Link to Pfizer’s motion to dismiss

For her part in the interview with Mohamed, Latypova highlights the fact that Pfizer’s motion to dismiss Jackson’s complaint stated that its contract with the U.S. government only required it to produce a “prototype demonstration” of a COVID vaccine, not the real thing. This is something Latypova has discussed in another one of her interviews, which can be watched via the post embedded immediately below, and is plainly comprehensible in the excerpt from Pfizer’s motion to dismiss immediately above.

“I think they [Brook and her legal team] are going to appeal, but it [the ruling] wasn’t surprising, because we knew that Pfizer was doing what the government told them to do,” Latypova says. “In fact in the motion to dismiss they [Pfizer] were claiming… we didn’t do anything wrong, the government ordered us to produce prototypes and demonstrations, meaning fake. And so we produced fakes. Just like [the] government told us to do. And that was their defense. And it was in fact [a] valid defense. And it wasn’t surprising that these perverted legal structures were upheld by this court… and so the result was as we expected it to be.”

Latypova also says that when she read the contracts between Pfizer and the U.S. government pertaining to the COVID injections, they were “written in a very deceitful way.” She says the contracts “use a lot of language to confuse and to write internally… seemingly contradictory clauses.” Specifically, the pharma industry veteran highlights the fact that “When you come to the things that are potentially enforceable, such as, for example, [a] specific clause about the scope of the contract, then, in that clause, it says explicitly that clinical trials and… good manufacturing practice compliance are out of the scope of this project.”
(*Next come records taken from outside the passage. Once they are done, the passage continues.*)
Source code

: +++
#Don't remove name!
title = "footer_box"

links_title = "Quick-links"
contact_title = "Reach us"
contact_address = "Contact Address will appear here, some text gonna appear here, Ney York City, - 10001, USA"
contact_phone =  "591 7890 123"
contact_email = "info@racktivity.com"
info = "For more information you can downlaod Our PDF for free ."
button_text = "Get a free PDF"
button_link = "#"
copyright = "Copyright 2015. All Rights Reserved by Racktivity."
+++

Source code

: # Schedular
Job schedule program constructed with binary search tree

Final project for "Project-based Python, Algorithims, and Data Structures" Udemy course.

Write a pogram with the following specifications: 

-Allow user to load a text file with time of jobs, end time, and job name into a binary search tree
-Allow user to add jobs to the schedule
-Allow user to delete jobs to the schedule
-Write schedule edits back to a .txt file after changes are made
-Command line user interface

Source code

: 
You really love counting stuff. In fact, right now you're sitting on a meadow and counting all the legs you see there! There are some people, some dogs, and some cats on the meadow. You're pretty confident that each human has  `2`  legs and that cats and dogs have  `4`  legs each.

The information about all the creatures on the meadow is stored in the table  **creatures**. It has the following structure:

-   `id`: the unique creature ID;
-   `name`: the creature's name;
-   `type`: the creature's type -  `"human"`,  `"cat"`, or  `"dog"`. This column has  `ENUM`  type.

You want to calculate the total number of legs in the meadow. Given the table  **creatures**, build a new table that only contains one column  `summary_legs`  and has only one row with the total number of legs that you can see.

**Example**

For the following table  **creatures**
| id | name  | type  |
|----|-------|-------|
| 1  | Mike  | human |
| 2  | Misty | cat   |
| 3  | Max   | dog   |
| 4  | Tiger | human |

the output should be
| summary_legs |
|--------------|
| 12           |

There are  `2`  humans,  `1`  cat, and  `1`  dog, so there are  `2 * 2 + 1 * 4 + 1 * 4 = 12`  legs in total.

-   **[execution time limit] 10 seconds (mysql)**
The pharma industry veteran adds that Truncale pointed to this fact in order to dismiss Jackson’s complaint against Pfizer. “So while a lot of people were saying ‘Pfizer’s liable, Pfizer’s liable, look there’s all this language about good manufacturing compliance,’ in fact what played out in court is [the] judge pointed to that clause and said ‘Oh look, it’s out of scope. The government was not supposed to pay for this. [S]o you can’t say the government was defrauded.”

In regard to future legal strategies, Latypova says “subsequent cases or appeals or any other legal actions should take [the findings uncovered from Jackson’s complaint] into account.” She says that she and Watt now know, for example, that “contract law doesn’t apply” in the context of these COVID injections. She adds “pharmaceutical laws don’t apply” as “They all got subverted.”